Estimate for the $2n$-th consecutive prime number

Question

Using result from calculus:(1) $ \log(x\log x)>\log\vartheta \cdot \log(2x\log 2x)$ for $2\leq \vartheta<e$ ($e$-Euler number) and $ x>x(\vartheta )>2$, I am able to prove $ p_{2n}<\frac{2n}{\log(\vartheta )}\cdot \log(p_{n})$ for $n>n(\vartheta)$, where $p_{n}$ is the $n$-th prime number. The proof does not work for $\vartheta=e$, since inequality (1) is obviously not valid in this case.

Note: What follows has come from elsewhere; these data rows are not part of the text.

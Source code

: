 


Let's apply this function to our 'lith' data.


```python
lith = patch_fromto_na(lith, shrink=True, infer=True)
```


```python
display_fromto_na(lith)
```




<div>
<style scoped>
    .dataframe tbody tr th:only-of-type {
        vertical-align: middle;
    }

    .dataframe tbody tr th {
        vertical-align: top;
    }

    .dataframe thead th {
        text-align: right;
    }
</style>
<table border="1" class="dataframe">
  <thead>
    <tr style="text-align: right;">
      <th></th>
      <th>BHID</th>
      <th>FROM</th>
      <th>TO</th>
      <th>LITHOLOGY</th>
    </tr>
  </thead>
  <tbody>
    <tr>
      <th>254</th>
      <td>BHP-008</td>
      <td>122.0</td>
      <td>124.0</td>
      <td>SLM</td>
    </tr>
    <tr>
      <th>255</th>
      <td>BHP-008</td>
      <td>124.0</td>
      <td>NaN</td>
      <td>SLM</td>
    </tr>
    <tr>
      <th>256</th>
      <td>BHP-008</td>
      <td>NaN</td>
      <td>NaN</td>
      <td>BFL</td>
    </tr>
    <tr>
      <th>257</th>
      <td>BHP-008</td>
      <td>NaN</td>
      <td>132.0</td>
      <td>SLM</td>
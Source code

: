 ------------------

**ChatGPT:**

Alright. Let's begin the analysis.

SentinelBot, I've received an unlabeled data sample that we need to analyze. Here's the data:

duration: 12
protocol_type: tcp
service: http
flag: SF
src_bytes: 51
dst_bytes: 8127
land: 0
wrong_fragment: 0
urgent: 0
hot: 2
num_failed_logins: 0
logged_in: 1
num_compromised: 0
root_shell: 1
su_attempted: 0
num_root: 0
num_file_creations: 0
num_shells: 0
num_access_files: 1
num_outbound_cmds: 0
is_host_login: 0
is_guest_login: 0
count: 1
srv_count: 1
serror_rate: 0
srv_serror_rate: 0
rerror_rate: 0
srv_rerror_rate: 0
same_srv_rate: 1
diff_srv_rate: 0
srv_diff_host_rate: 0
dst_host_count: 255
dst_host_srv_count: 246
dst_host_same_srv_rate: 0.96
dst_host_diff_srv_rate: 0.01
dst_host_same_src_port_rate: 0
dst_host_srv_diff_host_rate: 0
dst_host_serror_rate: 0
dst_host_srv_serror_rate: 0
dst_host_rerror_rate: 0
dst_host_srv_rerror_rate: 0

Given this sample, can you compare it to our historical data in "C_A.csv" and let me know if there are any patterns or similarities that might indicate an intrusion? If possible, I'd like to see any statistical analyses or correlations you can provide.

But data suggests also stronger result:
$ p_{2n}<2n\cdot \log(p_{n})$ for $n>52$. How can it be proved?

Answer 1

Let's use some standard bounds on the $n$th prime, as found in this paper by Pierre Dusart.

We have $$ p_{2n} \leq 2n[\ln(2n)+\ln(\ln(2n))-0.9484] = 2n\left[\ln(n)+\ln\left(\frac{2}{e^{0.9484}}\ln(2n)\right)\right] $$ using an inequality stated on page 414 of the cited paper, valid for $n\geq 19509$. On the other hand, we have $$2n\ln(p_n)\geq 2n\ln[n(\ln(n)+\ln(\ln(n))-1)]=2n[\ln(n)+\ln(\ln(n\ln(n)/e))] $$ by the main result of that paper, for $n\geq 2$.

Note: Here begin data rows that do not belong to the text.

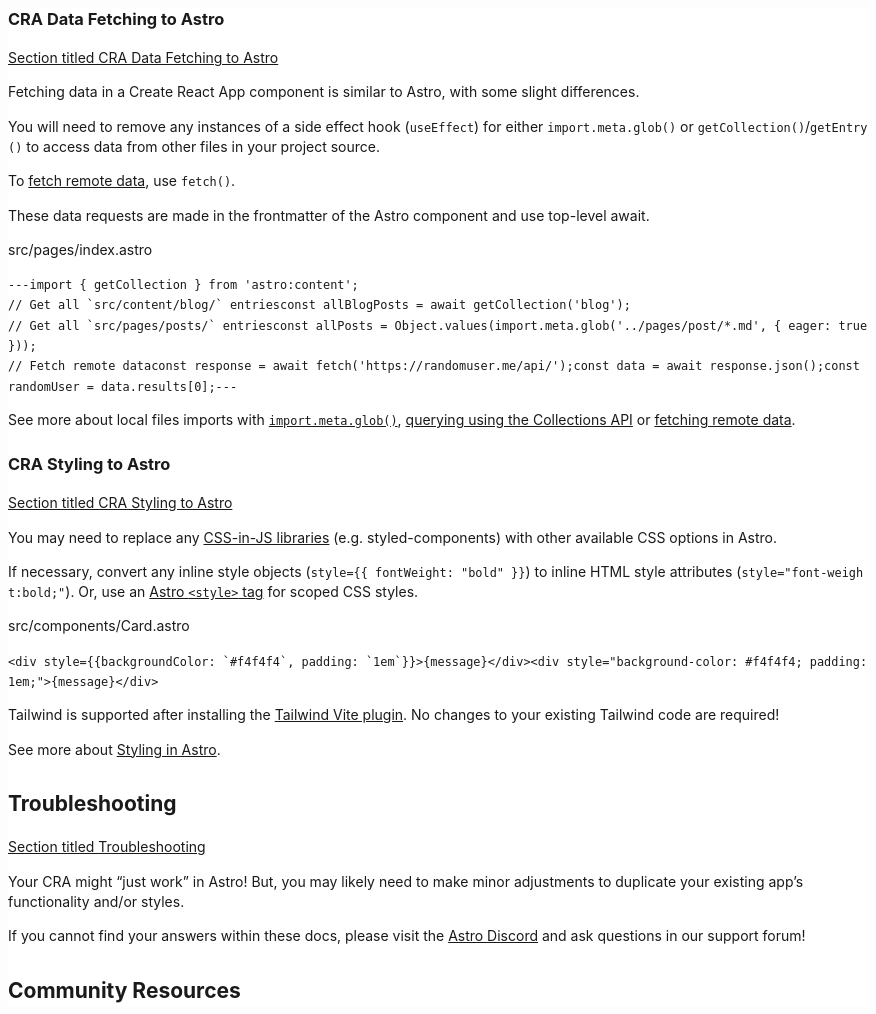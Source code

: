 ### CRA Data Fetching to Astro

[Section titled CRA Data Fetching to Astro](#cra-data-fetching-to-astro)

Fetching data in a Create React App component is similar to Astro, with some slight differences.

You will need to remove any instances of a side effect hook (`useEffect`) for either `import.meta.glob()` or `getCollection()`/`getEntry()` to access data from other files in your project source.

To [fetch remote data](/en/guides/data-fetching/), use `fetch()`.

These data requests are made in the frontmatter of the Astro component and use top-level await.

src/pages/index.astro

    ---import { getCollection } from 'astro:content';
    // Get all `src/content/blog/` entriesconst allBlogPosts = await getCollection('blog');
    // Get all `src/pages/posts/` entriesconst allPosts = Object.values(import.meta.glob('../pages/post/*.md', { eager: true }));
    // Fetch remote dataconst response = await fetch('https://randomuser.me/api/');const data = await response.json();const randomUser = data.results[0];---

See more about local files imports with [`import.meta.glob()`](/en/guides/imports/#importmetaglob), [querying using the Collections API](/en/guides/content-collections/#querying-collections) or [fetching remote data](/en/guides/data-fetching/).

### CRA Styling to Astro

[Section titled CRA Styling to Astro](#cra-styling-to-astro)

You may need to replace any [CSS-in-JS libraries](https://github.com/withastro/astro/issues/4432) (e.g. styled-components) with other available CSS options in Astro.

If necessary, convert any inline style objects (`style={{ fontWeight: "bold" }}`) to inline HTML style attributes (`style="font-weight:bold;"`). Or, use an [Astro `<style>` tag](/en/guides/styling/#styling-in-astro) for scoped CSS styles.

src/components/Card.astro

    <div style={{backgroundColor: `#f4f4f4`, padding: `1em`}}>{message}</div><div style="background-color: #f4f4f4; padding: 1em;">{message}</div>

Tailwind is supported after installing the [Tailwind Vite plugin](/en/guides/styling/#tailwind). No changes to your existing Tailwind code are required!

See more about [Styling in Astro](/en/guides/styling/).

Troubleshooting
---------------

[Section titled Troubleshooting](#troubleshooting)

Your CRA might “just work” in Astro! But, you may likely need to make minor adjustments to duplicate your existing app’s functionality and/or styles.

If you cannot find your answers within these docs, please visit the [Astro Discord](https://astro.build/chat) and ask questions in our support forum!

Community Resources
-------------------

Thus, your desired inequality will be true once $n\geq 19509$ and when $$\frac{2}{e^{0.9484}}\ln(2n)<\ln\left(\frac{n\ln(n)}{e}\right). $$ That last inequality becomes true when $n\geq 13$. Then a simple check will show that the inequality you want is valid in the region $52\leq n\leq 19509$.